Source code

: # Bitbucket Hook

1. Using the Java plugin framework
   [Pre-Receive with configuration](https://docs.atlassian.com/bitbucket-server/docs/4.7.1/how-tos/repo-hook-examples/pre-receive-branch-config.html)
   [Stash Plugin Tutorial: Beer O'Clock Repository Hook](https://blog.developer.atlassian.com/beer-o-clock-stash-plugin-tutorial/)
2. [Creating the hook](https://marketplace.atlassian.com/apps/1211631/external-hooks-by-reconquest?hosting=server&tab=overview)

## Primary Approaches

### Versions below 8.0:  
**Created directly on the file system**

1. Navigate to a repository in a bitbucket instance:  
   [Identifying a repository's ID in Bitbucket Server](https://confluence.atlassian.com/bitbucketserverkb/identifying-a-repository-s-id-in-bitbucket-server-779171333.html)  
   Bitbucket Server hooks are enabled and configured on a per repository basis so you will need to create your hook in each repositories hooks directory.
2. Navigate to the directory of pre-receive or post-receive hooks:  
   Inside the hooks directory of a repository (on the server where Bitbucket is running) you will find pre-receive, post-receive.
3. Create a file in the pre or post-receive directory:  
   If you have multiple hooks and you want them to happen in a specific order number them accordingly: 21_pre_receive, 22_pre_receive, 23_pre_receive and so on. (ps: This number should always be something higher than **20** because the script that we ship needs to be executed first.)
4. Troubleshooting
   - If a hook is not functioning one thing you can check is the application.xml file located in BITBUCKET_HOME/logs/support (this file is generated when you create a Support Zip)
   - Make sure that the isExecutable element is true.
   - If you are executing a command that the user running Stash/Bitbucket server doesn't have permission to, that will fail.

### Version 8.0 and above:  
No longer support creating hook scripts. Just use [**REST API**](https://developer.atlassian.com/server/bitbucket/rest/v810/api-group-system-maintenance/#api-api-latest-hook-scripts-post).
•••
All lines of the entries above where "support" turns up should be reported.

   - If a hook is not functioning one thing you can check is the application.xml file located in BITBUCKET_HOME/logs/support (this file is generated when you create a Support Zip)
No longer support creating hook scripts. Just use [**REST API**](https://developer.atlassian.com/server/bitbucket/rest/v810/api-group-system-maintenance/#api-api-latest-hook-scripts-post).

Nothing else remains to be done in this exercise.